Thinking back to what the song is about, it’s hard to ignore the fact that the Armenian people have been given the short end of the stick a few times over the last hundred years. It’s not hard to imagine this song having to deal with the Armenian Genocide in some way. It was actually the first thing that popped into my head. Whether that be a result of the song itself or the implicit association I make with Armenian people in Jordan, I do not know. If it were to be a song about about the Armenian Genocide, I could easily see a story that starts off happy, like the song seems. Innocence and helplessness is portrayed by the woman’s part. It moves onto the more haunting men’s section, where it’s possible the content could be more about the genocide itself. The last final two sections of the song could possibly deal with the move to Jordan or other lands, where the people who survived the genocide eventually found refuge. I am somewhat skeptical of this idea, however, because of the nature of the type of song it is. The title calls it a “folk song”, but based on the context I cannot tell if that means it’s a style, or if it’s just an old song. For instance, we in the United States, we have Woody Guthrie, who is a folk artist, but Yankee Doodle, a song with an anonymous author, is also a folk song that is far older than anything Woody Guthrie made. I don’t know if this song is a Yankee Doodle or a This Land is Your Land.
Another possible explanation to what this song is about could stem from the large population of Armenian-Christians in Jordan. They are actually the second most populous Christian group in the country, although numbers have fluctuated over the years. The hymn qualities of the song also, suggest it could be a religious song. This goes back to my original impression, of it being a Church song or a song one might hear at a funeral. In either of those cases, it’s easy to imagine that this song could have some place in the ceremony. In this case, where it is a more a relic than a modern day folk song, it’s a great example of how Armenians were able to bring their culture with them to Jordan. It also exemplifies the strong ties between the Armenians and the Jordanians post-Armenian Genocide. In 2014, King Abdullah and President Serzh Sargsyan met and made sure to highlight the close tie between the two countries since the “reign of King Hussein” (JT).
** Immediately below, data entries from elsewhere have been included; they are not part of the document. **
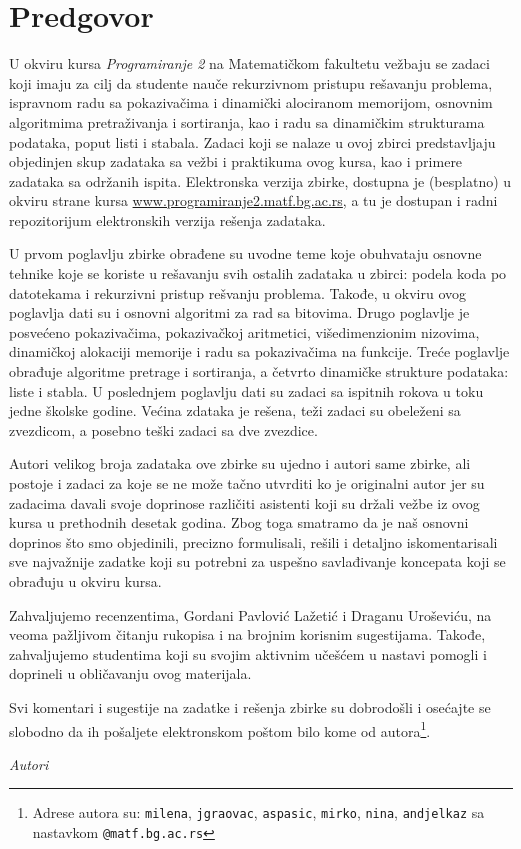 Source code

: 
\chapter*{Predgovor}

U okviru kursa {\em Programiranje 2} na Matematičkom fakultetu vežbaju se zadaci 
koji imaju za cilj da studente nauče rekurzivnom pristupu rešavanju problema, 
ispravnom radu sa pokazivačima i dinamički alociranom memorijom, osnovnim algoritmima 
pretraživanja i sortiranja, kao i radu sa dinamičkim strukturama podataka, 
poput listi i stabala. Zadaci koji se nalaze u ovoj zbirci predstavljaju 
objedinjen skup zadataka sa vežbi i praktikuma ovog kursa, kao i primere 
zadataka sa održanih ispita. Elektronska verzija zbirke, dostupna je 
(besplatno) u okviru strane kursa \url{www.programiranje2.matf.bg.ac.rs}, 
a tu je dostupan i radni repozitorijum elektronskih verzija rešenja zadataka.

U prvom poglavlju zbirke obrađene su uvodne teme koje obuhvataju osnovne tehnike koje se koriste u rešavanju svih ostalih zadataka u zbirci: podela koda po datotekama i rekurzivni pristup rešvanju problema. Takođe, u okviru ovog poglavlja dati su i osnovni algoritmi za rad sa bitovima. Drugo poglavlje je posvećeno pokazivačima, pokazivačkoj aritmetici, višedimenzionim nizovima, dinamičkoj alokaciji memorije i radu sa pokazivačima na funkcije. Treće poglavlje obrađuje algoritme pretrage i sortiranja, a četvrto dinamičke strukture podataka: liste i stabla. U poslednjem poglavlju dati su zadaci sa ispitnih rokova u toku jedne školske godine. Većina zdataka je rešena, teži zadaci su obeleženi sa zvezdicom, a posebno teški zadaci sa dve zvezdice.


Autori velikog broja zadataka ove zbirke su ujedno i autori same zbirke, ali postoje 
i zadaci za koje se ne može tačno utvrditi ko je originalni autor jer su zadacima 
davali svoje doprinose različiti asistenti koji su držali vežbe iz ovog kursa u 
prethodnih desetak godina. Zbog toga smatramo da je naš osnovni doprinos 
što smo objedinili, precizno formulisali, rešili i detaljno iskomentarisali 
sve najvažnije zadatke koji su potrebni za uspešno savlađivanje koncepata 
koji se obrađuju u okviru kursa. 

\newpage
Zahvaljujemo recenzentima, Gordani Pavlović Lažetić i Draganu Uroševiću, na veoma pažljivom čitanju rukopisa i na brojnim korisnim sugestijama. Takođe, zahvaljujemo studentima koji su svojim aktivnim učešćem u nastavi pomogli i doprineli u obličavanju ovog materijala. 

Svi komentari i sugestije na zadatke i rešenja zbirke su dobrodošli i osećajte se slobodno da ih pošaljete elektronskom poštom bilo kome od autora\footnote{Adrese autora su: \texttt{milena}, \texttt{jgraovac}, \texttt{aspasic}, \texttt{mirko}, \texttt{nina}, \texttt{andjelkaz} sa nastavkom \texttt{@matf.bg.ac.rs}}. 





\bigskip

\begin{flushright}
{\em Autori}
\end{flushright}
While this might not be self evident in this kind of gesture, as it is made all the time, reading more closely you can see that the King acknowledges the “large community of Armenian” living inside of Jordan, and also recognizes and respects the historical significance of Jordan to the Armenian people. This is wonderful example not only of global citizenship on the part of King Abdullah, but also exposes how Jordan is microcosmic of that fact.
The Armenian Folk song is a beautiful and foreign to me. It makes me wonder about it’s origins, and whether my thoughts on it are anywhere near correct. While I am relatively sure this song is old, and existed pre-genocide, I also do wonder if that could actually be one of the inspirations of it being sang possibly; in mourning or solidarity.I am humbled by my ignorance the songs origins and also in knowing I could never fully understand the meaning and implications this song may have for the Armenian people.